Mendix and Java – part I: The basics in a nutshell


When using Mendix you will use it together with Java (JDK) to deploy and run the actual project in a Java Virtual Machine (“JVM”).

The Java Virtual Machine is a container in which the Mendix application is ran. It looks like this:

Or as shown in the Mendix Cloud:


The Permanent Generation (“PermGen”) holds classes and libraries. They are only loaded into the PermGen when they are actually used. It is not part of the Java Heap Space and in Java8 it no longer exists and is replaced by something called “Metadata”. These concepts mostly related to the libraries you add in the userlib directory of your project. Once they are used somewhere in a microflow (through a Java call) they will be added to the PermGen (Java 7 and prior) or the Metadata (Java 8). So if you see any errors related to these two terms, you know where to start looking.


Another interesting area is the “Stack”. This is what holds, among other things, all information about microflows, domain models and other Mendix specific information. Any microflow that is executed will also end up in the stack (see thread stacks in the graph above).

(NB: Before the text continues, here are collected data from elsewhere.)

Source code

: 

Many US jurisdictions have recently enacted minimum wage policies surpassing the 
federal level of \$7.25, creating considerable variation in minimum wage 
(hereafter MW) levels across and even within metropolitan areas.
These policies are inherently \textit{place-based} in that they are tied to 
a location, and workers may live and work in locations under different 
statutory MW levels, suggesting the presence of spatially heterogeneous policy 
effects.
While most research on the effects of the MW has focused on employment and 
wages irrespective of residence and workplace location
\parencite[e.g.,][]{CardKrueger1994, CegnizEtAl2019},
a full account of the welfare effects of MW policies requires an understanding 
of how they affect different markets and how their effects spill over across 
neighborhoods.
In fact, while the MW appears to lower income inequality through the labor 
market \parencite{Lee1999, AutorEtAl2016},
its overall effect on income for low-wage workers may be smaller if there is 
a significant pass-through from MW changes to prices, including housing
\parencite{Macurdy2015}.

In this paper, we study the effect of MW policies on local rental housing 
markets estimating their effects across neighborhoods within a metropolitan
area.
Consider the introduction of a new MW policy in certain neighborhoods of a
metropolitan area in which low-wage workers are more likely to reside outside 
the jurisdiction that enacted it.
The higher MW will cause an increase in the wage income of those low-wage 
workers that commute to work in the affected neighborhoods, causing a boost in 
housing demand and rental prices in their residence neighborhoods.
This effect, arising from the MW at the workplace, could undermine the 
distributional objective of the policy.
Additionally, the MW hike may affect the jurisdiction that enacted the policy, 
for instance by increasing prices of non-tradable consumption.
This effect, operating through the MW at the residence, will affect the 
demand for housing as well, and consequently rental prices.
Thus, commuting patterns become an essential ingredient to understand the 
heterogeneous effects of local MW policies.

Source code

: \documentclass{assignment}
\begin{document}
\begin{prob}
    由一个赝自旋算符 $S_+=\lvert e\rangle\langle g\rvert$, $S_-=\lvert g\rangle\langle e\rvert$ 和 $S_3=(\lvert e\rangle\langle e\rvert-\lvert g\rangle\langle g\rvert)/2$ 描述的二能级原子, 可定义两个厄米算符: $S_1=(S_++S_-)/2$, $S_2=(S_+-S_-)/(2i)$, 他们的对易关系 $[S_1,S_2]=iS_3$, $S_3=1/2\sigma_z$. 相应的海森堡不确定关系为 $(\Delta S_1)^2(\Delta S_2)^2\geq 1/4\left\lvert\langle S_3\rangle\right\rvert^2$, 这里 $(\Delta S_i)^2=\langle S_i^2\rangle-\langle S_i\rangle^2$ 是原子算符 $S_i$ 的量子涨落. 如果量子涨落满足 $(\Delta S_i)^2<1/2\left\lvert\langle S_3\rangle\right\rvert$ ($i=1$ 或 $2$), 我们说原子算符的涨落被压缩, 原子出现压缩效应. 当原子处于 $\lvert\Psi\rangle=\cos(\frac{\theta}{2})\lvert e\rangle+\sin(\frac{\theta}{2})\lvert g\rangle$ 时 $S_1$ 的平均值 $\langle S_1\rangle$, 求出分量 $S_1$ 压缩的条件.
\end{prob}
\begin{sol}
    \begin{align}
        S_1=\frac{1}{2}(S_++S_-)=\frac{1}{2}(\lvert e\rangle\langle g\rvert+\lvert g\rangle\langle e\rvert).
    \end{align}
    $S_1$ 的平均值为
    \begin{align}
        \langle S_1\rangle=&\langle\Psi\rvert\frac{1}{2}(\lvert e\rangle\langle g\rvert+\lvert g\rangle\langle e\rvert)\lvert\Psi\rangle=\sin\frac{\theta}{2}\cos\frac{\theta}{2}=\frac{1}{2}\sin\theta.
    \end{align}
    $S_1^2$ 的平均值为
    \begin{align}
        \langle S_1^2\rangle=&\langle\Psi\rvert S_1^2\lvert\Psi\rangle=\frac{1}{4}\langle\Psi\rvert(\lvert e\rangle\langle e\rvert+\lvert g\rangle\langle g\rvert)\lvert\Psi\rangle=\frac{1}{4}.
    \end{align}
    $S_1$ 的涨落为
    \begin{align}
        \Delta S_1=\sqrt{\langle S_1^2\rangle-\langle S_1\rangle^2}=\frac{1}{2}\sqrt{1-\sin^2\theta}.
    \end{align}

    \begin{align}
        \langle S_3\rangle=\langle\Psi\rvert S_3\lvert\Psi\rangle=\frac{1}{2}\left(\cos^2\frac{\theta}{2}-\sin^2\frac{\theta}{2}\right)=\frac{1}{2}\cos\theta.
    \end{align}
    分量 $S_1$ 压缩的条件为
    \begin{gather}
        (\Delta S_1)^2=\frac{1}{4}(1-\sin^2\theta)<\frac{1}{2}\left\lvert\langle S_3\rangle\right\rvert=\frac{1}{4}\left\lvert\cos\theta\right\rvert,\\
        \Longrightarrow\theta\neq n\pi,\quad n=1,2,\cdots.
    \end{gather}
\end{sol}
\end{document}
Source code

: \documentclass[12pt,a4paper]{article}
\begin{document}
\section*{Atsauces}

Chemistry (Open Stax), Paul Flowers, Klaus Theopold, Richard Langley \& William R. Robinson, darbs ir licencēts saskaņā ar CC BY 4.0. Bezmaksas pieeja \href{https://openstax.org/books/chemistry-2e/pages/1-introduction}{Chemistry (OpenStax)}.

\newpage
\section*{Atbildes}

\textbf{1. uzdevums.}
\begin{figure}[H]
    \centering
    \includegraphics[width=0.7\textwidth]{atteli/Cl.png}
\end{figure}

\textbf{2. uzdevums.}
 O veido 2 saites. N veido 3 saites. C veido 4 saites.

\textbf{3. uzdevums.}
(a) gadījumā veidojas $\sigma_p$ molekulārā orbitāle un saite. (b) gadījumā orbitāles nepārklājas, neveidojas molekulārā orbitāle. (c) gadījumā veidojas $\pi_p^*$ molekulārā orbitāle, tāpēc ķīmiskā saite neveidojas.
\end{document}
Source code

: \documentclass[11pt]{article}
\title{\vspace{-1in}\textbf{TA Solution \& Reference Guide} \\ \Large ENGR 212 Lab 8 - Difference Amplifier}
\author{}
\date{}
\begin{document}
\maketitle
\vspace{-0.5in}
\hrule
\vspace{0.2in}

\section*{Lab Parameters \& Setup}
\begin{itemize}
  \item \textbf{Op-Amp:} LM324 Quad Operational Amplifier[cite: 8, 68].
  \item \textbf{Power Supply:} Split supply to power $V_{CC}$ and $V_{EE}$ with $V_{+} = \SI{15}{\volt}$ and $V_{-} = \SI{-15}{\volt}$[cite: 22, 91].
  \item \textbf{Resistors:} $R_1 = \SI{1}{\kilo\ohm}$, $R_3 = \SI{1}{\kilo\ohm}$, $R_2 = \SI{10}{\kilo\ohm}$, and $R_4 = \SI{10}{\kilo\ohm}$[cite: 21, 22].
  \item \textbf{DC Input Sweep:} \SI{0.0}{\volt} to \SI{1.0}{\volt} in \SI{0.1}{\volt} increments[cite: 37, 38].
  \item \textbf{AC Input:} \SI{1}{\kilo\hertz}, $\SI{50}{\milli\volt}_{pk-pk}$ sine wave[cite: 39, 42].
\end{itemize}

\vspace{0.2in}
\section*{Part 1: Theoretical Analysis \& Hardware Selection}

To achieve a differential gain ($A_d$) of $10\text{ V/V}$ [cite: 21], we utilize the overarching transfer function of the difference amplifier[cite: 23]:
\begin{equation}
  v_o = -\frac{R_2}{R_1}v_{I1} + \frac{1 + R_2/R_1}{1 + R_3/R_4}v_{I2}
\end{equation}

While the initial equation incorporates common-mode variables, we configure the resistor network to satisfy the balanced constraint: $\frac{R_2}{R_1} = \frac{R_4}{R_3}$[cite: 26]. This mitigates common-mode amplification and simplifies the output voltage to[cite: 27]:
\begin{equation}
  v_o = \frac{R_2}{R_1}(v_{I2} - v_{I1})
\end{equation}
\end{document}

Heap and the GC. And OOM errors.

Next up is the heap space (“Heap”). But before we go into that. Let’s briefly discuss another important part of the JVM: the garbage collector (“GC”).

A GC is responsible for:

  • allocating memory
  • ensuring that any referenced objects remain in memory, and
  • recovering memory used by objects that are no longer reachable from references in executing code.

Simply put, any object in the Heap that is currently in use (which is a fairly broad concept) is considered to be alive. Any object that is no longer used is considered dead. The GC takes care of removing all these dead objects to free up memory in the Heap again.

A GC is not responsible for preventing out of memory errors (“OOM errors”) in itself. You could for example keep creating objects indefinitely and since will stay alive until you are done doing so, the GC wouldn’t even touch those objects but you would still end up with an OOM error.

Back to the Heap. We can divide it into three parts:

  1. Eden space (young generation)
  2. Survivor space (young generation)
  3. Tenured generation (=old generation)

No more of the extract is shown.